# The problem:
Write the data below out again, with each line matching the original.

# Dataset extract:

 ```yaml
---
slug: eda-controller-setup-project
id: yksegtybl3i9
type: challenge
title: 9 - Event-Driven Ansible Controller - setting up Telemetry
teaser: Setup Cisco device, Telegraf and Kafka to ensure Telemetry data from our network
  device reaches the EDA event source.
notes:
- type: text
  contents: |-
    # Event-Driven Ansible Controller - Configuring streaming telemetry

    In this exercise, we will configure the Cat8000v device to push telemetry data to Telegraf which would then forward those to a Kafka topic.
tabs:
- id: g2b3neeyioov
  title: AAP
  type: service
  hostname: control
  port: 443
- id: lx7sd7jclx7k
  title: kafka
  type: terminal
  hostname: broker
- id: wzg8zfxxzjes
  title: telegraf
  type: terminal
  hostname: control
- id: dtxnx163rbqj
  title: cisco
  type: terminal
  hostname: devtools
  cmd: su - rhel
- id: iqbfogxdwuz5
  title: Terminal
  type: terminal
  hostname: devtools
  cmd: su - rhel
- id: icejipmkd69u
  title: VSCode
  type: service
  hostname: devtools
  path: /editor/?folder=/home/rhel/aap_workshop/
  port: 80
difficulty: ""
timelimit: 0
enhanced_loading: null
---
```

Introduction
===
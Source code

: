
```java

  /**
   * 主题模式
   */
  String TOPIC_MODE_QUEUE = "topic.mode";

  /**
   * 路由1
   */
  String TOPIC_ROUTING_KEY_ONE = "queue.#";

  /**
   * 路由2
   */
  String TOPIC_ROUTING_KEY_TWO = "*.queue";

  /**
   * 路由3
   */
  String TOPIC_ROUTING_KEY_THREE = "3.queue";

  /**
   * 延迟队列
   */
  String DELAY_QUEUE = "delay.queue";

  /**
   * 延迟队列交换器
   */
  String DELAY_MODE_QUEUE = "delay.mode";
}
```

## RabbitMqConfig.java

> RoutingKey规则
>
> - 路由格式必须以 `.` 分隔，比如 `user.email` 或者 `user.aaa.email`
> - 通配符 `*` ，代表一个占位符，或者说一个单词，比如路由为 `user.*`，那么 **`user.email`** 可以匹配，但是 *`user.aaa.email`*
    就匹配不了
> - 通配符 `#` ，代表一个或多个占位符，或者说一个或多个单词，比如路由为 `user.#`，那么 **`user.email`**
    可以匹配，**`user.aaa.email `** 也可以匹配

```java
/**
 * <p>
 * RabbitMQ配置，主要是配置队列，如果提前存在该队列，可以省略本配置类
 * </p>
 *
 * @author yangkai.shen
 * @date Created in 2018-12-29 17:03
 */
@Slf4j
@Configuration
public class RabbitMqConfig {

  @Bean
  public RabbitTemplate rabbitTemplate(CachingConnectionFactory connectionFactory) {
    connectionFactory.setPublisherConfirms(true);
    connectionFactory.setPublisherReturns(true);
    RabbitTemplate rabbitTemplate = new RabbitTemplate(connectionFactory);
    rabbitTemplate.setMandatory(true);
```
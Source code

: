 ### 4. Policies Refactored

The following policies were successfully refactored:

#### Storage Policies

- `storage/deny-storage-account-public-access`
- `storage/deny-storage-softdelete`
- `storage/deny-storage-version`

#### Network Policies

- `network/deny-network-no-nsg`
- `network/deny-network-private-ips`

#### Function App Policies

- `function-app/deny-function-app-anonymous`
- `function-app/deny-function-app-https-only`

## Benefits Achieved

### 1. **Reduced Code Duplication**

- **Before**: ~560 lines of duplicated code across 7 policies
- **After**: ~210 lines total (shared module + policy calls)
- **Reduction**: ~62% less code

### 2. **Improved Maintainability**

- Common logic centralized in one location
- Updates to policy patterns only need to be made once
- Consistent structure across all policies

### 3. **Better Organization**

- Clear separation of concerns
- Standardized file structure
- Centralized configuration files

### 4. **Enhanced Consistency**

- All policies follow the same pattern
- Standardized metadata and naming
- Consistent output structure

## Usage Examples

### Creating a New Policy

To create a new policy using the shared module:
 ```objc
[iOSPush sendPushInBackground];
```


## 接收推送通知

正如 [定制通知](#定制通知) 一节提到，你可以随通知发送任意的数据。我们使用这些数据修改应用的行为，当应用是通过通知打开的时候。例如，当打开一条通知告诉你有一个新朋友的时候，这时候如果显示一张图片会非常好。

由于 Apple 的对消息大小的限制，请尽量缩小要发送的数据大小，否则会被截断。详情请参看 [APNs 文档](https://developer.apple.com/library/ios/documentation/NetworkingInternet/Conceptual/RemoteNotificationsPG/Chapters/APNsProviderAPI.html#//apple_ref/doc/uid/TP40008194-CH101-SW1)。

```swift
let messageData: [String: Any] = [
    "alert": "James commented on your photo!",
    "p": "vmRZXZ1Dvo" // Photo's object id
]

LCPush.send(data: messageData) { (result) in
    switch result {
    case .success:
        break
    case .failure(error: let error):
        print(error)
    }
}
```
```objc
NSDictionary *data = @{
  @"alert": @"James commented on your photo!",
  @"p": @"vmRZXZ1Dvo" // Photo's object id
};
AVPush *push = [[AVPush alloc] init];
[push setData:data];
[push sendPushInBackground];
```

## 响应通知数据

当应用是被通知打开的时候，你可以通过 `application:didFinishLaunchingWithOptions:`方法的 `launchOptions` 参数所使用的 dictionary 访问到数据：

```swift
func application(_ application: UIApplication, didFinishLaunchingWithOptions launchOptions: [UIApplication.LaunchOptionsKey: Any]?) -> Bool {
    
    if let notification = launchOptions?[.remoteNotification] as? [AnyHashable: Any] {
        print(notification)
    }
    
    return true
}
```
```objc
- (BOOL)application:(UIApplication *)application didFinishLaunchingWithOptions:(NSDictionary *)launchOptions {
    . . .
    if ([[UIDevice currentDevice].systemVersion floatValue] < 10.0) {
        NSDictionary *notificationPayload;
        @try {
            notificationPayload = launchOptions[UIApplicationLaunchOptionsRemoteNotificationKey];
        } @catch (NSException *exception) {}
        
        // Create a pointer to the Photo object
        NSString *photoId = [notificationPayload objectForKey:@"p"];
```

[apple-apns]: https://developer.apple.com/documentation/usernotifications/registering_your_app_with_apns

# Solution to this problem:
 ```yaml
---
slug: eda-controller-setup-project
id: yksegtybl3i9
type: challenge
title: 9 - Event-Driven Ansible Controller - setting up Telemetry
teaser: Setup Cisco device, Telegraf and Kafka to ensure Telemetry data from our network
  device reaches the EDA event source.
notes:
- type: text
  contents: |-
    # Event-Driven Ansible Controller - Configuring streaming telemetry

    In this exercise, we will configure the Cat8000v device to push telemetry data to Telegraf which would then forward those to a Kafka topic.
tabs:
- id: g2b3neeyioov
  title: AAP
  type: service
  hostname: control
  port: 443
- id: lx7sd7jclx7k
  title: kafka
  type: terminal
  hostname: broker
- id: wzg8zfxxzjes
  title: telegraf
  type: terminal
  hostname: control
- id: dtxnx163rbqj
  title: cisco
  type: terminal
  hostname: devtools
  cmd: su - rhel
- id: iqbfogxdwuz5
  title: Terminal
  type: terminal
  hostname: devtools
  cmd: su - rhel
- id: icejipmkd69u
  title: VSCode
  type: service
  hostname: devtools
  path: /editor/?folder=/home/rhel/aap_workshop/
  port: 80
difficulty: ""
timelimit: 0
enhanced_loading: null
---
```

Introduction
===
Source code

:
```java

  /**
   * 主题模式
   */
  String TOPIC_MODE_QUEUE = "topic.mode";

  /**
   * 路由1
   */
  String TOPIC_ROUTING_KEY_ONE = "queue.#";

  /**
   * 路由2
   */
  String TOPIC_ROUTING_KEY_TWO = "*.queue";

  /**
   * 路由3
   */
  String TOPIC_ROUTING_KEY_THREE = "3.queue";

  /**
   * 延迟队列
   */
  String DELAY_QUEUE = "delay.queue";

  /**
   * 延迟队列交换器
   */
  String DELAY_MODE_QUEUE = "delay.mode";
}
```

## RabbitMqConfig.java

> RoutingKey规则
>
> - 路由格式必须以 `.` 分隔，比如 `user.email` 或者 `user.aaa.email`
> - 通配符 `*` ，代表一个占位符，或者说一个单词，比如路由为 `user.*`，那么 **`user.email`** 可以匹配，但是 *`user.aaa.email`*
    就匹配不了
> - 通配符 `#` ，代表一个或多个占位符，或者说一个或多个单词，比如路由为 `user.#`，那么 **`user.email`**
    可以匹配，**`user.aaa.email `** 也可以匹配

```java
/**
 * <p>
 * RabbitMQ配置，主要是配置队列，如果提前存在该队列，可以省略本配置类
 * </p>
 *
 * @author yangkai.shen
 * @date Created in 2018-12-29 17:03
 */
@Slf4j
@Configuration
public class RabbitMqConfig {

  @Bean
  public RabbitTemplate rabbitTemplate(CachingConnectionFactory connectionFactory) {
    connectionFactory.setPublisherConfirms(true);
    connectionFactory.setPublisherReturns(true);
    RabbitTemplate rabbitTemplate = new RabbitTemplate(connectionFactory);
    rabbitTemplate.setMandatory(true);
```
Source code

: ### 4. Policies Refactored

The following policies were successfully refactored:

#### Storage Policies

- `storage/deny-storage-account-public-access`
- `storage/deny-storage-softdelete`
- `storage/deny-storage-version`

#### Network Policies

- `network/deny-network-no-nsg`
- `network/deny-network-private-ips`

#### Function App Policies

- `function-app/deny-function-app-anonymous`
- `function-app/deny-function-app-https-only`

## Benefits Achieved

### 1. **Reduced Code Duplication**

- **Before**: ~560 lines of duplicated code across 7 policies
- **After**: ~210 lines total (shared module + policy calls)
- **Reduction**: ~62% less code

### 2. **Improved Maintainability**

- Common logic centralized in one location
- Updates to policy patterns only need to be made once
- Consistent structure across all policies

### 3. **Better Organization**

- Clear separation of concerns
- Standardized file structure
- Centralized configuration files

### 4. **Enhanced Consistency**

- All policies follow the same pattern
- Standardized metadata and naming
- Consistent output structure

## Usage Examples

### Creating a New Policy

To create a new policy using the shared module:
 ```objc
[iOSPush sendPushInBackground];
```


## 接收推送通知

正如 [定制通知](#定制通知) 一节提到，你可以随通知发送任意的数据。我们使用这些数据修改应用的行为，当应用是通过通知打开的时候。例如，当打开一条通知告诉你有一个新朋友的时候，这时候如果显示一张图片会非常好。

由于 Apple 的对消息大小的限制，请尽量缩小要发送的数据大小，否则会被截断。详情请参看 [APNs 文档](https://developer.apple.com/library/ios/documentation/NetworkingInternet/Conceptual/RemoteNotificationsPG/Chapters/APNsProviderAPI.html#//apple_ref/doc/uid/TP40008194-CH101-SW1)。

```swift
let messageData: [String: Any] = [
    "alert": "James commented on your photo!",
    "p": "vmRZXZ1Dvo" // Photo's object id
]

LCPush.send(data: messageData) { (result) in
    switch result {
    case .success:
        break
    case .failure(error: let error):
        print(error)
    }
}
```
```objc
NSDictionary *data = @{
  @"alert": @"James commented on your photo!",
  @"p": @"vmRZXZ1Dvo" // Photo's object id
};
AVPush *push = [[AVPush alloc] init];
[push setData:data];
[push sendPushInBackground];
```

## 响应通知数据

当应用是被通知打开的时候，你可以通过 `application:didFinishLaunchingWithOptions:`方法的 `launchOptions` 参数所使用的 dictionary 访问到数据：

```swift
func application(_ application: UIApplication, didFinishLaunchingWithOptions launchOptions: [UIApplication.LaunchOptionsKey: Any]?) -> Bool {
    
    if let notification = launchOptions?[.remoteNotification] as? [AnyHashable: Any] {
        print(notification)
    }
    
    return true
}
```
```objc
- (BOOL)application:(UIApplication *)application didFinishLaunchingWithOptions:(NSDictionary *)launchOptions {
    . . .
    if ([[UIDevice currentDevice].systemVersion floatValue] < 10.0) {
        NSDictionary *notificationPayload;
        @try {
            notificationPayload = launchOptions[UIApplicationLaunchOptionsRemoteNotificationKey];
        } @catch (NSException *exception) {}
        
        // Create a pointer to the Photo object
        NSString *photoId = [notificationPayload objectForKey:@"p"];
```

[apple-apns]: https://developer.apple.com/documentation/usernotifications/registering_your_app_with_apns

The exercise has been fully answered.